Vamos colocar algumas questões para poder pelo menos justificar nossa posição, e não chegar à situação que vemos em praticamente todas as palestras a que assistimos, confesso que com grande frustração. Em quase todas elas as pessoas analisam com extrema competência o passado, discutem uma mexida no presente, mas não se fala na palavra "futuro". Parece que existe medo de projetar metas e buscá-las.

Sabemos que não é possível mexer no passado, talvez possamos fazer um pouco disso no presente, mas certamente temos condições de construir o futuro. É nessa direção que temos de pensar, colocar metas ambiciosas e correr riscos, riscos de não acertar.

Nosso sistema acovardou as autoridades. Elas não decidem mais. Nossa Justiça é absolutamente lenta e vive inundada por processos relacionados a coisas que o administrador não resolve. Falta ao homem público a coragem de tomar decisões. Recentemente, tive um problema relativo a imposto municipal no World Trade Center, em São Paulo. Fui procurar o secretário de Finanças, amigo meu, que, extremamente simpático, disse: "Não me peça essa decisão, não arrume um inquérito amanhã para seu amigo". São coisas dessa natureza. Não há capacidade de decisão e, em vez de resolver o assunto, criam-se comissões para estudar a questão.

Dentro dessa realidade, a pergunta que temos de fazer é: Qual é o país que queremos para nossos filhos? Certamente não é este.

Recentemente, como membro do Conselho Nacional de Ciência e Tecnologia (CCT), tive a oportunidade de fazer uma palestra para o presidente da República e oito ministros. Iniciei apresentando um artigo publicado em uma revista inglesa, com o título "Difíceis Caminhos do Desenvolvimento". Se fizermos um diagnóstico, chegaremos à conclusão de que nossa nação não conseguiu implementar programas capazes de assegurar ao país metas de desenvolvimento e faliu, por não materializar políticas que logrem os benefícios econômicos do progresso, ainda que nossa bandeira determine ordem e progresso. Infelizmente, nenhum desses ditames está sendo cumprido.

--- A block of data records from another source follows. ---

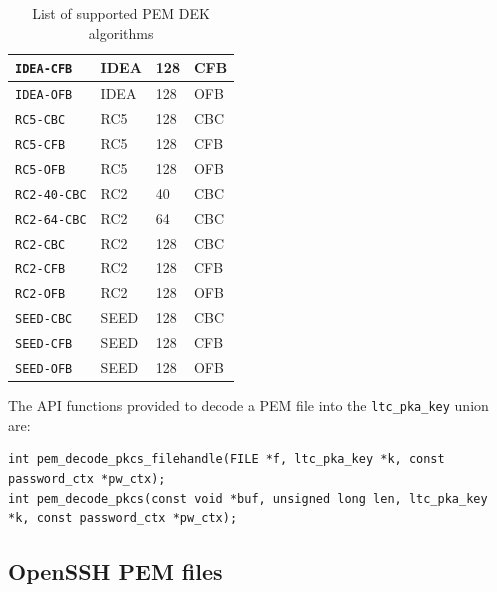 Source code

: \documentclass[synpaper]{book}
\begin{document}
\begin{table}[H]
\begin{small}
\begin{tabular}{|l|l|l|l|}
\hline \texttt{IDEA-CFB}          & IDEA            & 128                       & CFB    \\
\hline \texttt{IDEA-OFB}          & IDEA            & 128                       & OFB    \\
\hline \texttt{RC5-CBC}           & RC5             & 128                       & CBC    \\
\hline \texttt{RC5-CFB}           & RC5             & 128                       & CFB    \\
\hline \texttt{RC5-OFB}           & RC5             & 128                       & OFB    \\
\hline \texttt{RC2-40-CBC}        & RC2             & 40                        & CBC    \\
\hline \texttt{RC2-64-CBC}        & RC2             & 64                        & CBC    \\
\hline \texttt{RC2-CBC}           & RC2             & 128                       & CBC    \\
\hline \texttt{RC2-CFB}           & RC2             & 128                       & CFB    \\
\hline \texttt{RC2-OFB}           & RC2             & 128                       & OFB    \\
\hline \texttt{SEED-CBC}          & SEED            & 128                       & CBC    \\
\hline \texttt{SEED-CFB}          & SEED            & 128                       & CFB    \\
\hline \texttt{SEED-OFB}          & SEED            & 128                       & OFB    \\
\hline
\end{tabular}
\end{small}
\caption{List of supported PEM DEK algorithms}
\label{supported-pem-dek-algorithms}
\end{table}

The API functions provided to decode a PEM file into the \texttt{ltc\_pka\_key} union are:

\begin{verbatim}
int pem_decode_pkcs_filehandle(FILE *f, ltc_pka_key *k, const password_ctx *pw_ctx);
int pem_decode_pkcs(const void *buf, unsigned long len, ltc_pka_key *k, const password_ctx *pw_ctx);
\end{verbatim}

\subsection{OpenSSH PEM files}
\end{document}
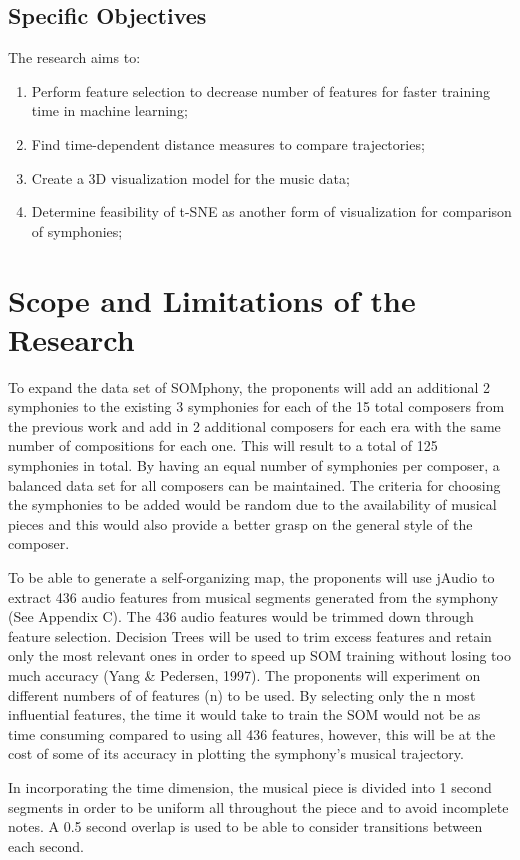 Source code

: \subsection{Specific Objectives}
\label{sec:specificobjectives}
The research aims to:
\begin{enumerate}
\item Perform feature selection to decrease number of features for faster training time in machine learning;
\item Find time-dependent distance measures to compare trajectories;
\item Create a 3D visualization model for the music data;
\item Determine feasibility of t-SNE as another form of visualization for comparison of symphonies;
\end{enumerate}
\section{Scope and Limitations of the Research}
\label{sec:scopelimitations}
To expand the data set of SOMphony, the proponents will add an additional 2 symphonies to the existing 3 symphonies for each of the 15 total composers from the previous work and add in 2 additional composers for each era with the same number of compositions for each one. This will result to a total of 125 symphonies in total. By having an equal number of symphonies per composer, a balanced data set for all composers can be maintained. The criteria for choosing the symphonies to be added would be random due to the availability of musical pieces and  this would also provide a better grasp on the general style of the composer.

To be able to generate a self-organizing map, the proponents will use jAudio to extract 436 audio features from musical segments generated from the symphony (See Appendix C). The 436 audio features would be trimmed down through feature selection. Decision Trees will be used to trim excess features and retain only the most relevant ones in order to speed up SOM training without losing too much accuracy (Yang \& Pedersen, 1997). The proponents will experiment on different numbers of of features (n) to be used. By selecting only the n most influential features, the time it would take to train the SOM would not be as time consuming compared to using all 436 features, however, this will be at the cost of some of its accuracy in plotting the symphony’s musical trajectory.

In incorporating the time dimension, the musical piece is divided into 1 second segments in order to be uniform all throughout the piece and to avoid incomplete notes. A 0.5 second overlap is used to be able to consider transitions between each second. 

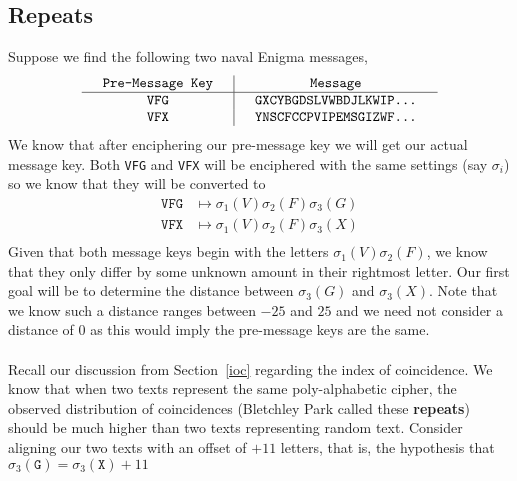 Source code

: \subsection{Repeats}
Suppose we find the following two naval Enigma messages,
\[
  \setlength{\arraycolsep}{15pt}
  \begin{array}{c | c}
    \texttt{Pre-Message Key} & \texttt{Message}                \\
    \hline
    \texttt{VFG}             & \texttt{GXCYBGDSLVWBDJLKWIP...} \\
    \texttt{VFX}             & \texttt{YNSCFCCPVIPEMSGIZWF...} \\
  \end{array}
\]
We know that after enciphering our pre-message key we will get our
actual message key. Both \texttt{VFG} and \texttt{VFX} will be
enciphered with the same settings (say $\sigma_i$) so we know that
they will be converted to
\begin{align*}
  \texttt{VFG} & \mapsto \sigma_1(V)\sigma_2(F)\sigma_3(G) \\
  \texttt{VFX} & \mapsto \sigma_1(V)\sigma_2(F)\sigma_3(X) \\
\end{align*}
Given that both message keys begin with the letters
$\sigma_1(V)\sigma_2(F)$, we know that they only differ by some
unknown amount in their rightmost letter. Our first goal will be to
determine the distance between $\sigma_3(G)$ and $\sigma_3(X)$.
Note that we know such a distance ranges between $-25$ and $25$ and
we need not consider a distance of $0$ as this would imply the
pre-message keys are the same.
\\\\Recall our discussion from Section~\ref{ioc} regarding the
index of coincidence. We know that when two texts represent the
same poly-alphabetic cipher, the observed distribution of coincidences
(Bletchley Park called these {\bf{repeats}}) should be much higher
than two texts representing random text. Consider aligning our two
texts with an offset of $+11$ letters, that is, the hypothesis that
$\sigma_3(\texttt{G}) = \sigma_3(\texttt{X}) + 11$
\begin{center}
\end{center}
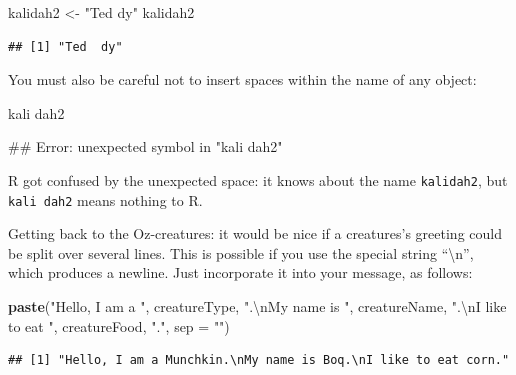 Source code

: \documentclass[]{book}
\makeatletter
\newenvironment{Shaded}{\begin{snugshade}}{\end{snugshade}}
\newcommand{\KeywordTok}[1]{\textcolor[rgb]{0.13,0.29,0.53}{\textbf{#1}}}
\newcommand{\DataTypeTok}[1]{\textcolor[rgb]{0.13,0.29,0.53}{#1}}
\newcommand{\CharTok}[1]{\textcolor[rgb]{0.31,0.60,0.02}{#1}}
\newcommand{\StringTok}[1]{\textcolor[rgb]{0.31,0.60,0.02}{#1}}
\newcommand{\NormalTok}[1]{#1}
\newenvironment{kframe}{%
\medskip{}
\setlength{\fboxsep}{.8em}
 \def\at@end@of@kframe{}%
 \ifinner\ifhmode%
  \def\at@end@of@kframe{\end{minipage}}%
  \begin{minipage}{\columnwidth}%
 \fi\fi%
 \def\FrameCommand##1{\hskip\@totalleftmargin \hskip-\fboxsep
 \colorbox{shadecolor}{##1}\hskip-\fboxsep
     \hskip-\linewidth \hskip-\@totalleftmargin \hskip\columnwidth}%
 \MakeFramed {\advance\hsize-\width
   \@totalleftmargin\z@ \linewidth\hsize
   \@setminipage}}%
 {\par\unskip\endMakeFramed%
 \at@end@of@kframe}
\renewenvironment{Shaded}{\begin{kframe}}{\end{kframe}}
\theoremstyle{definition}
\theoremstyle{definition}
\theoremstyle{definition}
\theoremstyle{remark}
\makeatother
\begin{document}
\begin{Shaded}
\begin{Highlighting}[]
\NormalTok{kalidah2 <-}\StringTok{ "Ted  dy"}
\NormalTok{kalidah2}
\end{Highlighting}
\end{Shaded}

\begin{verbatim}
## [1] "Ted  dy"
\end{verbatim}

You must also be careful not to insert spaces within the name of any
object:

\begin{Shaded}
\begin{Highlighting}[]
\NormalTok{kali dah2}
\end{Highlighting}
\end{Shaded}

\begin{Shaded}
\begin{Highlighting}[]
\NormalTok{## Error: unexpected symbol in "kali dah2"}
\end{Highlighting}
\end{Shaded}

R got confused by the unexpected space: it knows about the name
\texttt{kalidah2}, but \texttt{kali\ dah2} means nothing to R.

Getting back to the Oz-creatures: it would be nice if a creatures's
greeting could be split over several lines. This is possible if you use
the special string ``\textbackslash{}n'', which produces a newline. Just
incorporate it into your message, as follows:

\begin{Shaded}
\begin{Highlighting}[]
\KeywordTok{paste}\NormalTok{(}\StringTok{"Hello, I am a "}\NormalTok{,}
\NormalTok{      creatureType,}
      \StringTok{".}\CharTok{\textbackslash{}n}\StringTok{My name is "}\NormalTok{,}
\NormalTok{      creatureName,}
      \StringTok{".}\CharTok{\textbackslash{}n}\StringTok{I like to eat "}\NormalTok{,}
\NormalTok{      creatureFood,}
      \StringTok{"."}\NormalTok{,}
      \DataTypeTok{sep =} \StringTok{""}\NormalTok{)}
\end{Highlighting}
\end{Shaded}

\begin{verbatim}
## [1] "Hello, I am a Munchkin.\nMy name is Boq.\nI like to eat corn."
\end{verbatim}
\end{document}
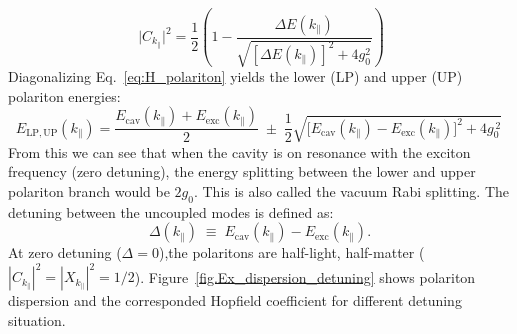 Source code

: \begin{equation}\
\lvert C_{k_\parallel}\rvert^{2}
= \frac{1}{2}\!\left(
1 - \frac{\Delta E(k_\parallel)}{\sqrt{[\Delta E(k_\parallel)]^{2}+4 g_0^{2}}}
\right)
\label{eq:Hopcoefficient_Ck}
\end{equation}
Diagonalizing Eq.~\eqref{eq:H_polariton} yields the lower (LP) and upper (UP) polariton energies\cite{Rahimi-Iman2020-tt,Deng2010-ul}:
\begin{equation}
E_{\mathrm{LP,UP}}(k_{\parallel})
=
\frac{E_{\mathrm{cav}}(k_{\parallel}) + E_{\mathrm{exc}}(k_{\parallel})}{2}
\;\pm\;
\frac{1}{2}\sqrt{\big[E_{\mathrm{cav}}(k_{\parallel}) - E_{\mathrm{exc}}(k_{\parallel})\big]^2 + 4 g_0^{\,2}}\, 
\label{eq:LP_UP}
\end{equation}
From this we can see that when the cavity is on resonance with the exciton frequency (zero detuning), the energy splitting between the lower and upper polariton branch would be $2g_0$. This is also called the vacuum Rabi splitting.
The detuning between the uncoupled modes is defined as\cite{Deng2010-ul}:
\begin{equation}
\Delta(k_{\parallel}) \;\equiv\; E_{\mathrm{cav}}(k_{\parallel}) - E_{\mathrm{exc}}(k_{\parallel}) .
\label{eq:detuning}
\end{equation}
At zero detuning ($\Delta=0$),the polaritons are half-light, half-matter ($|C_{k_{\parallel}}|^{2}=|X_{k_{\parallel}}|^{2}=1/2$).
Figure~\ref{fig.Ex_dispersion_detuning} shows polariton dispersion and the corresponded Hopfield coefficient for different detuning situation.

Naquela exposição afirmei que, embora extremamente viável em função de suas características, nosso país não deu certo. E continuei: podemos reagir diante disso de duas maneiras. Uma é torcer o nariz e a outra é acreditar que isso representa uma significativa oportunidade que não deve ser desperdiçada.

Yoshiaki Nakano, na palestra realizada na Federação do Comércio do Estado de São Paulo no dia 13 de novembro de 2003, fez também uma pergunta: O que nos aconteceu? A partir de 1950 até mais ou menos 1980, o Brasil cresceu razoavelmente. Havia um projeto político. Não creio que o tenhamos agora. Algumas coisas estão faltando. É o caso das estratégias. Para que o desenvolvimento nacional possa se tornar realidade, precisamos de estratégias bem definidas e formuladas, com o risco de não dar certo, mas procurando atingir os objetivos possíveis e com prazos fixados. Importante: o desenvolvimento econômico-social não acontece por acaso, tem de ser construído por atitudes, culturas, procedimentos, ações que devem ser levadas em conta. Caso contrário, não chegaremos lá.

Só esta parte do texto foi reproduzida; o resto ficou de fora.